Executive Chef Sam shares the inspiration behind our spring menu and why the new dishes on the à la carte menu are a celebration of the season.

What ingredients do you most look forward to in early spring and why?
We have a different and larger variety available to us at the end of spring, but in the early days we’re looking forward to wild garlic. We have a wild garlic dumpling dish, made with a Jersey Royal filling and served with morels and I’m really looking forward to bringing that back.

The whole menu is going to lighten up. Our fish suppliers are telling us that we expect a consistent supply of top quality lobsters from the end of April onwards; we will see fresh shellfish coming through and will be steaming and poaching turbot.

As you move into spring you need to do less with ingredients, for example sea kale and asparagus. These arrive on the day we prepare them and all they need is a light steam to order.

What local ingredients are influencing the á la carte menu?
Wild garlic from our doorstep and asparagus from Evesham are the big ingredients for us. There isn’t much fruit around in early spring. And I’m looking forward to spring cabbages. We always have wild mushrooms on our menu throughout the year but the ones to look forward to the most are spring’s morels, which will be amazing.

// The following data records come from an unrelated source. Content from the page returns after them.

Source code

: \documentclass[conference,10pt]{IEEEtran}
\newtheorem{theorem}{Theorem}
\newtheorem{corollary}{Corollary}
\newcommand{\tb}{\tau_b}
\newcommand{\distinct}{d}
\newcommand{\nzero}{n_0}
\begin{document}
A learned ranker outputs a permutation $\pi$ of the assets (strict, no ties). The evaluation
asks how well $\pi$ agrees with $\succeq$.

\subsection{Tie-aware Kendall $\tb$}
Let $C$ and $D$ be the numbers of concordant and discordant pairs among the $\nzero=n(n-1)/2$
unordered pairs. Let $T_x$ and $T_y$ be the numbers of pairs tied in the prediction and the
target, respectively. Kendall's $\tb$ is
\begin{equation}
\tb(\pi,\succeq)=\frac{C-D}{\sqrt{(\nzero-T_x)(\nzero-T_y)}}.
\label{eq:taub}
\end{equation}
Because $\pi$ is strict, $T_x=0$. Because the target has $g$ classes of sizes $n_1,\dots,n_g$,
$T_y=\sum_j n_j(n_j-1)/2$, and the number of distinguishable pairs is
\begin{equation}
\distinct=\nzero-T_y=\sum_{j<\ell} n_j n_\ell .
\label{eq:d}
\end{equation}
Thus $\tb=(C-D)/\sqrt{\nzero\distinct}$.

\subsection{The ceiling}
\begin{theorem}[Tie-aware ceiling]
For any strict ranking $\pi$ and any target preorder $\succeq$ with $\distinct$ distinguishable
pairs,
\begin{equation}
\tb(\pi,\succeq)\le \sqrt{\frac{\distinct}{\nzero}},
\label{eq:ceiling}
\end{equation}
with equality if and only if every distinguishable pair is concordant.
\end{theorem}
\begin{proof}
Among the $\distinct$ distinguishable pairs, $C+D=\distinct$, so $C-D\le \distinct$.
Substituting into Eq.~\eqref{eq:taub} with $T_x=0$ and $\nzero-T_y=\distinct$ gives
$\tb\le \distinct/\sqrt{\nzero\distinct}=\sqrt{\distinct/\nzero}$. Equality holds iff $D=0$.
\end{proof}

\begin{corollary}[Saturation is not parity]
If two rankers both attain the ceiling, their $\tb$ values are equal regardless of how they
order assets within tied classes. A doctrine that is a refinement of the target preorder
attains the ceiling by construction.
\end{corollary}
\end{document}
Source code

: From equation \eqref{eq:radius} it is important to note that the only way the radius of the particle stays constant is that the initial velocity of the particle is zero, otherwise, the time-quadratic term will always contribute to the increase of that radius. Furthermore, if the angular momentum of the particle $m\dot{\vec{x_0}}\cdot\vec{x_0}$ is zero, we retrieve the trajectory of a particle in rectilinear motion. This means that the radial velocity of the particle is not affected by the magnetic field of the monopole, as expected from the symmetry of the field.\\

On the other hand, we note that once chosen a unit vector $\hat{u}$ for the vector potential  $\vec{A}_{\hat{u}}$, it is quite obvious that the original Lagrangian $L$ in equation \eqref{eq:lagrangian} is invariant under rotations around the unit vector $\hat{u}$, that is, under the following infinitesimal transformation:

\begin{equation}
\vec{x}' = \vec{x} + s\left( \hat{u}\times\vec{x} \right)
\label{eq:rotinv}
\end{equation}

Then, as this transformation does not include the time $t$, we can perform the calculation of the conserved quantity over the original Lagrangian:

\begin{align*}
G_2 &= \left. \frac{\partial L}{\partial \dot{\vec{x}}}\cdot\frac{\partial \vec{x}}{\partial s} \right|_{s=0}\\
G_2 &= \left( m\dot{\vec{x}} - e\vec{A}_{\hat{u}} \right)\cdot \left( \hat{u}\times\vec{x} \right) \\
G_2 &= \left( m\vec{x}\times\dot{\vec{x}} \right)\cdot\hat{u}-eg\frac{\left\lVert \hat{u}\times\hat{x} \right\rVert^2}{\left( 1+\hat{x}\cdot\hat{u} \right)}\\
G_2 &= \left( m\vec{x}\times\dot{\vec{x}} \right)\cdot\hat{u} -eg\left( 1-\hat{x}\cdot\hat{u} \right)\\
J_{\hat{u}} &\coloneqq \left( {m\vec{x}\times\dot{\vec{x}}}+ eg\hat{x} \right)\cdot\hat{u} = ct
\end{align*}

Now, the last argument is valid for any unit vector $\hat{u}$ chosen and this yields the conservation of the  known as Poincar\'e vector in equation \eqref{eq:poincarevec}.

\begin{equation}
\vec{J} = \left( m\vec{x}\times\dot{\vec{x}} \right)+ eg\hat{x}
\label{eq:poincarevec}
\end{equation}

With so many new ingredients coming into season, how do you choose which to include on the menu?
We have a relatively small menu so we build the framework from a single hero ingredient per dish then adding variety. A lot of the spring vegetables give texture and flavour and there is an element of luxury to them as they are only here for a short period of time. The range of produce after the early spring is completely different – you have so much more available to you as you go into summer.

 

What can we expect from the Celebrate Spring tasting menu?
Fresh and vibrant flavours, the first signs of greenery and life, sprouting produce and clean flavours. We are moving away from the larder of produce we have stored over the winter, such as fermented ingredients, to fresh ingredients.

What’s your favourite way to prepare sea kale?
To steam it lightly and serve it with shellfish, which makes it sing. You only have to warm it ever so slightly and serve it with langoustine; the textures complement each other perfectly.

When developing your menus, what influence do meat and fish have?
When we develop the main courses we will always include a steak dish, vegetarian dish, fish dish and a form of poultry and then either venison or lamb from our sister estate in Wootton to offer balance and a variety. So, for example on the current menu we have spiced duck, which we dry-age to intensify the flavour. Duck naturally lends itself to fruity flavours so we pair it with plums and the earthiness of beetroot. On the new menu we will move on to poussin, stuffed with hen-of-the-woods mushrooms, with a wild garlic purée and spring cabbage on the side. The meat leads which garnish accompanies it and the way you cook it.

If you had to pick one dish from the à la carte menu, what would it be and why?
I still really like our venison dish. The venison comes from our sister estate in Wootton – it is a roasted loin, with spiced quince, potato and black pudding terrine with bitter chocolate. It is a slightly more complex dish than we normally do, but it has been very popular.